Historically, the comparison between Egypt and Pakistan may be debatable, but the potential similarity between the two countries’ proposed economic and internal situation is alarming. Egypt launched a $ 12 billion IMF program, which ended in July, three years ago, due to worsening economic conditions and a trade deficit. Leading economic affairs journal The Financial Times in its recent report praised the economic situation in Egypt; Egypt is seen as the region’s fastest growing economic power, according to the journal. When Egyptian President Abdel Fattah el-Sisi took power in 2013, the poverty rate was high and foreign investment was extremely low. The journal quoted an economist as writing that Egypt is an example of successful economic reforms and an emerging economy. Egypt reduces local currency prices after launching IMF program, eliminate subsidies and increase taxes on basic necessities. According to the journal, Egypt’s growth rate today stands at 5.6 percent after 2010, following the end of the three-year program, debt and budget deficit have decreased, growth rate has been reduced from 12% to 8% in three years, the private sector, however, is still hesitant about government policy.

On the one hand, this is a report on Egypt’s economic situation in which investors have expressed satisfaction over Egypt’s economic situation, on the other hand, another well-known journal, The Economist, presented a somewhat different picture. The Economist depicts the disappointing image of Egypt’s deserted bazaars, where shopkeepers sit hand in hand, due to the rising cost of electricity; all the lights in the shop are illuminated except for mobile lighting. Egypt according to the journal plans to reduce the poverty rate to half in 2020 and complete elimination of poverty by 2030, but Egypt is on the wrong track, because according to official statistics, in 2018, 33 percent of Egypt’s population lives below poverty, while the rate was around 28 percent in 2015, contrary to official claims, according to the World Bank, 60 percent of Egypt’s population is on the brink of poverty or poverty.
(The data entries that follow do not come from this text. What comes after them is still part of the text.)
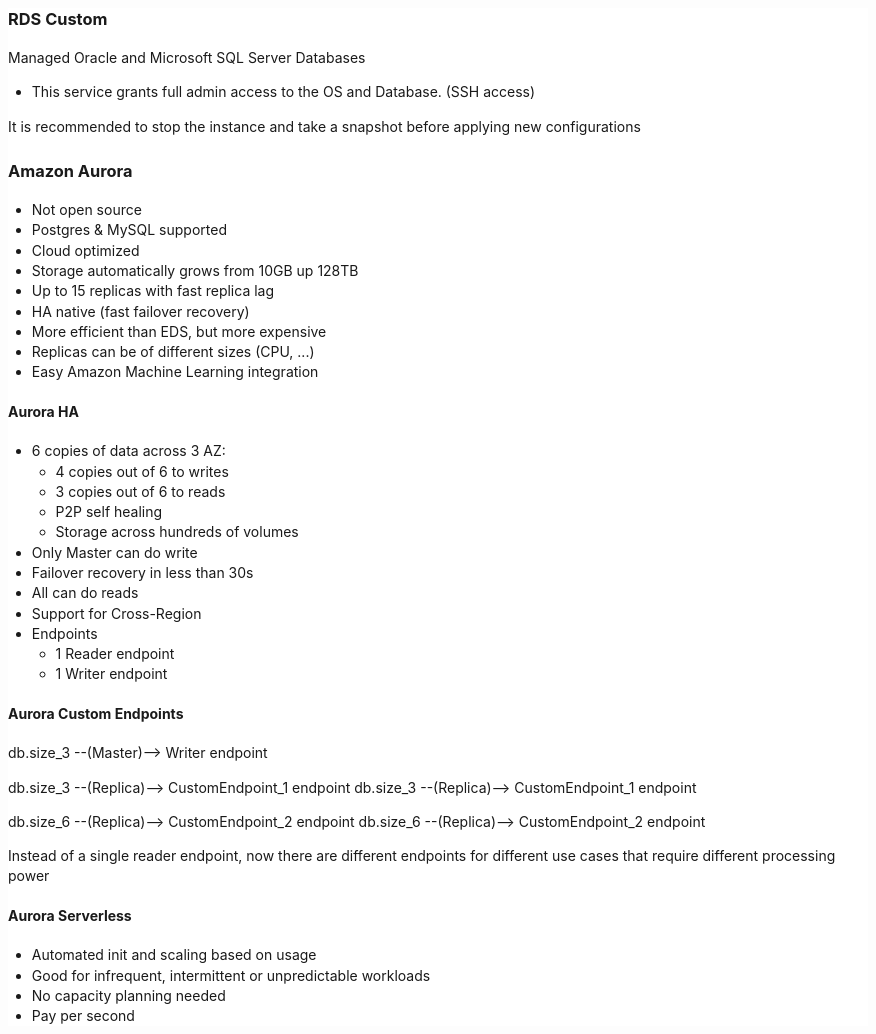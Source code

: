 ### RDS Custom

Managed Oracle and Microsoft SQL Server Databases

- This service grants full admin access to the OS and Database. (SSH access)

It is recommended to stop the instance and take a snapshot before applying new configurations

### Amazon Aurora

- Not open source
- Postgres & MySQL supported
- Cloud optimized
- Storage automatically grows from 10GB up 128TB
- Up to 15 replicas with fast replica lag
- HA native (fast failover recovery)
- More efficient than EDS, but more expensive
- Replicas can be of different sizes (CPU, ...)
- Easy Amazon Machine Learning integration

#### Aurora HA

- 6 copies of data across 3 AZ:
  - 4 copies out of 6 to writes
  - 3 copies out of 6 to reads
  - P2P self healing
  - Storage across hundreds of volumes
- Only Master can do write
- Failover recovery in less than 30s
- All can do reads
- Support for Cross-Region
- Endpoints
  - 1 Reader endpoint
  - 1 Writer endpoint

#### Aurora Custom Endpoints

db.size_3 --(Master)--> Writer endpoint

db.size_3 --(Replica)--> CustomEndpoint_1 endpoint
db.size_3 --(Replica)--> CustomEndpoint_1 endpoint

db.size_6 --(Replica)--> CustomEndpoint_2 endpoint
db.size_6 --(Replica)--> CustomEndpoint_2 endpoint

Instead of a single reader endpoint,
now there are different endpoints for different use cases that require different processing power

#### Aurora Serverless

- Automated init and scaling based on usage
- Good for infrequent, intermittent or unpredictable workloads
- No capacity planning needed
- Pay per second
The Economist writes that the reduction in currency prices and the imposition of taxes reduced Egypt’s deficit, but the lives of ordinary Egyptians got worse, reducing daily subsidies on gasoline and gas made daily commutes expensive, domestic spending has increased 43%, with Egyptian citizens earning less than three years ago. The poorest segment is being affected by the economic situation, meat has become a luxury item, and ordinary food items have become expensive. According to the journal, the government is withdrawing money from citizens’ throats, driving licenses, gun permits, school fees, etc. All prices and taxes have increased. The Egyptian government has launched welfare schemes for the poor in view of the economic situation, but the rate of those using them is only 10%. An interesting and important point in the global media reports on Egypt’s economic situation is that Egypt is controlled by the military, there are several companies owned by the Egyptian forces, each occupying an area dominated by the military which has a negative impact on the overall economic situation. This point has nothing to do with the economic situation of our country, just this is the point mentioned.

The current economic situation in Pakistan is not much different from the situation in Egypt three years ago. We also face problems like trade deficit, poverty and reduction of foreign investment, the worrying thing is that we are also adopting the same approach that Egypt adopted to solve those problems, it is clear from the above reports that the end of the trend is that the economic indicators will improve, the claims of the governments will reach the heavens, investors will be happy, but the lives of poor people will be more difficult and the impact of such welfare schemes will be limited. A significant addition to the change in the government’s economic team prior to the launch of the recent IMF program was the deployment of Governor State Bank Dr. Baqir Raza, prior to his deployment to Pakistan; Dr. Sahib was the caretaker of the IMF in Egypt. It seems that the work of the author is the same in Pakistan as it was in Egypt.

The Egyptian economic model is by no means the norm; the problem is that our arbitrary powers, especially the current economic team, do not understand the conditions of the common man. Egypt will probably launch another IMF program; we were told that this is the last IMF program in Pakistan, but the economic policy being adopted will further plunge us into the swamp of debt. The way to get rid of debt is to promote the local industry, encourage small businesses and increase exports, but the irony is that despite the passage of a year, the government has not yet formulated an export policy.